So Long, Bookcase My Friend
I sold one of my bookcases today. I bought it years ago in Sacramento and it has been in four apartments and two cities. I also got a hit on my digital camera. Craigslist is great.
The buyer showed up with her boyfriend and as she looked at it in my bedroom, she seemed to be having second thoughts about whether she wanted it. I told her she did and dropped the price by $10 to make up for the two missing pegs. I would make a terrible salesperson. The three of us had a little bit of a conversation, and I found out she's in law school, and that her boyfriend has relatives who live in Sydney.
To help seal the deal I offered her some books that were sitting in boxes in the living room. She didn't want them at first, until her boyfriend noticed a copy of Nigger by Dick Gregory. Yeah, that's what I thought. How about you look through the rest of them? And I watched as The Slave Trade, Assata, Juneteenth, Drylongso, Go Tell It On The Mountain, and Tar Baby flew out of the boxes one after the other. (But they left the hard-cover Norton Anthology of the complete works of Shakespeare!
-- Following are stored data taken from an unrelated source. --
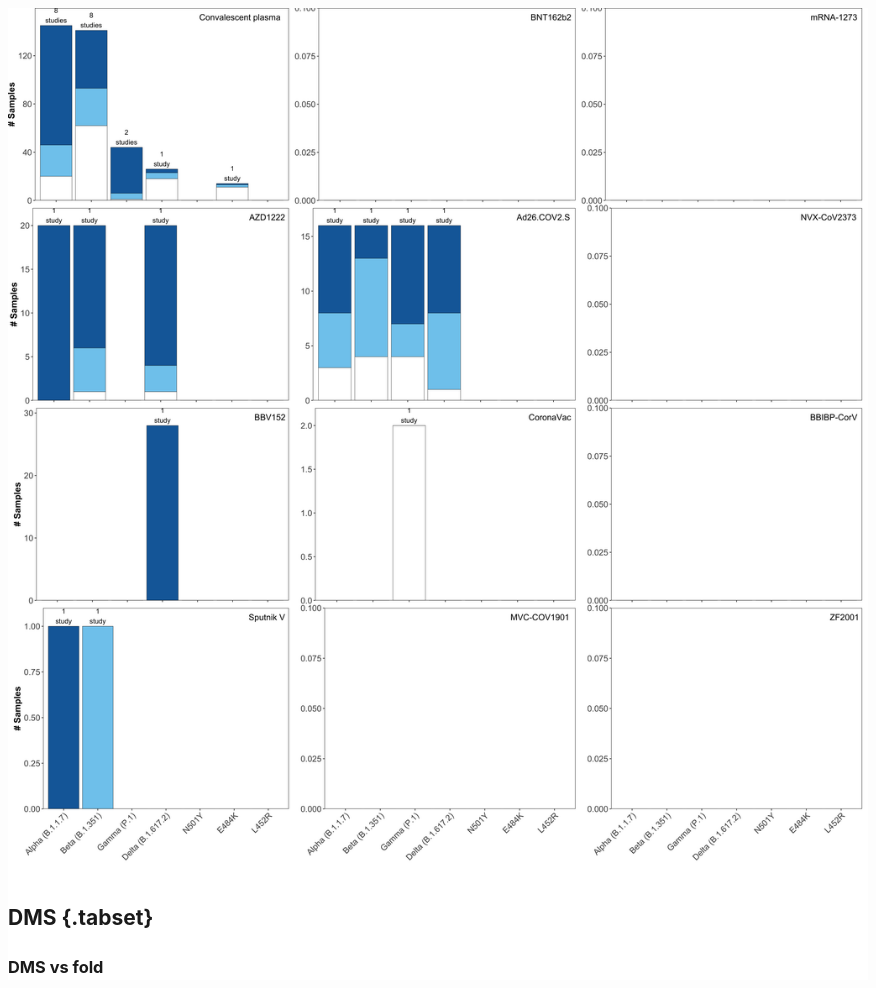 <img src="figure_files/figure-html/plasma-titer-1.png" width="1920" />


## DMS  {.tabset}

### DMS vs fold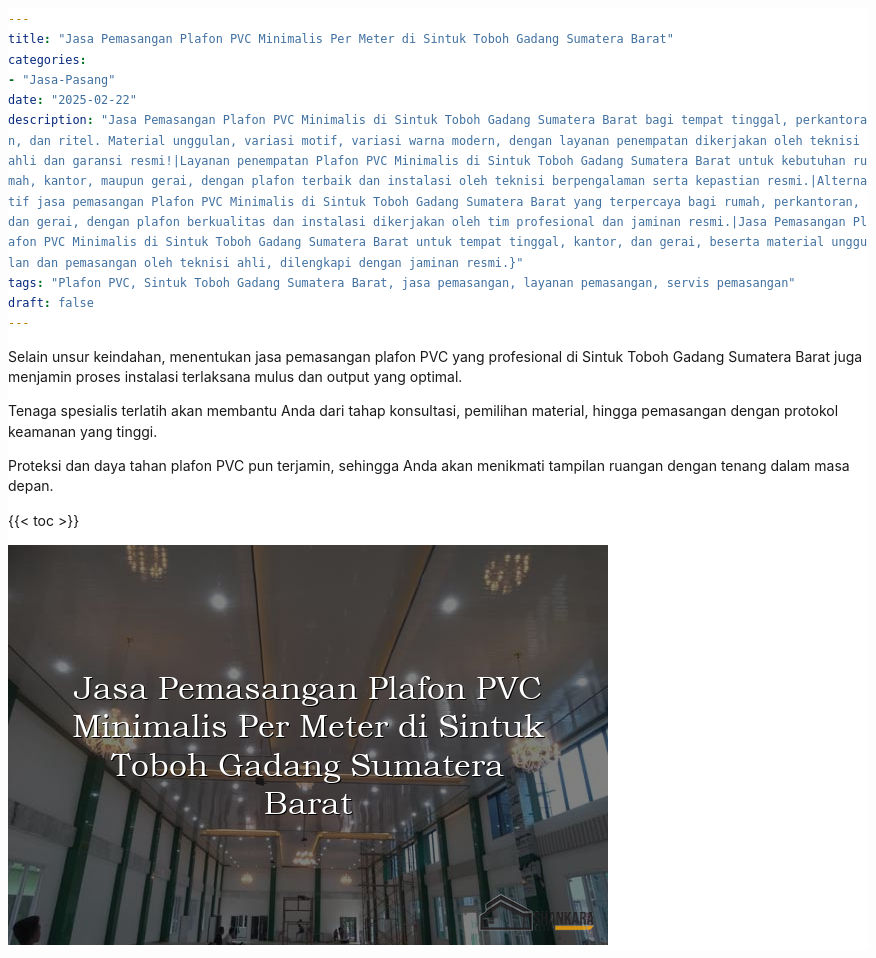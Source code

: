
 ```yaml
---
title: "Jasa Pemasangan Plafon PVC Minimalis Per Meter di Sintuk Toboh Gadang Sumatera Barat"
categories: 
- "Jasa-Pasang"
date: "2025-02-22"
description: "Jasa Pemasangan Plafon PVC Minimalis di Sintuk Toboh Gadang Sumatera Barat bagi tempat tinggal, perkantoran, dan ritel. Material unggulan, variasi motif, variasi warna modern, dengan layanan penempatan dikerjakan oleh teknisi ahli dan garansi resmi!|Layanan penempatan Plafon PVC Minimalis di Sintuk Toboh Gadang Sumatera Barat untuk kebutuhan rumah, kantor, maupun gerai, dengan plafon terbaik dan instalasi oleh teknisi berpengalaman serta kepastian resmi.|Alternatif jasa pemasangan Plafon PVC Minimalis di Sintuk Toboh Gadang Sumatera Barat yang terpercaya bagi rumah, perkantoran, dan gerai, dengan plafon berkualitas dan instalasi dikerjakan oleh tim profesional dan jaminan resmi.|Jasa Pemasangan Plafon PVC Minimalis di Sintuk Toboh Gadang Sumatera Barat untuk tempat tinggal, kantor, dan gerai, beserta material unggulan dan pemasangan oleh teknisi ahli, dilengkapi dengan jaminan resmi.}"
tags: "Plafon PVC, Sintuk Toboh Gadang Sumatera Barat, jasa pemasangan, layanan pemasangan, servis pemasangan"
draft: false
---
```


Selain unsur keindahan, menentukan jasa pemasangan plafon PVC yang profesional di Sintuk Toboh Gadang Sumatera Barat juga menjamin proses instalasi terlaksana mulus dan output yang optimal.

Tenaga spesialis terlatih akan membantu Anda dari tahap konsultasi, pemilihan material, hingga pemasangan dengan protokol keamanan yang tinggi.

Proteksi dan daya tahan plafon PVC pun terjamin, sehingga Anda akan menikmati tampilan ruangan dengan tenang dalam masa depan.

{{< toc >}}

![Jasa Pemasangan Plafon PVC Minimalis Per Meter di Sintuk Toboh Gadang Sumatera Barat](/images/Jasa-Pasang/Jasa-Pemasangan-Plafon-PVC-Minimalis-Per-Meter-di-Sintuk-Toboh-Gadang-Sumatera-Barat.png)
Who does that?)
What was I doing? I knew it would be all right, but for that instant when they were being taken, I kind of had a little "holy shit" moment. I have pored through them for months in preparation for a day like this. One night, Helen and Nevin even helped, questioning my reasons for keeping them, making sure none of them were the wrong reasons (are there ever any wrong reasons?). I have already sent three boxes to Meredith, and just yesterday I sent two boxes to a friend in California to hold for me till I visit next year. I'll ship them to Australia then. It's an expensive thing to ship a 40-pound box of books.
I finally reassured myself with the knowledge that these are the books I don't want. I won't go through them again, and I won't miss them. I've got the James Baldwin, Toni Morrison, Michael Chabon, Thomas Hardy, George Eliot, and Henry Miller, as well as everything Lincoln, that I want. Oh yeah, then there's the Freud, Judith Butler, Michel Foucault, Hegel.
It's all good. I'll have the books I want with me in my new "lounge" in Australia.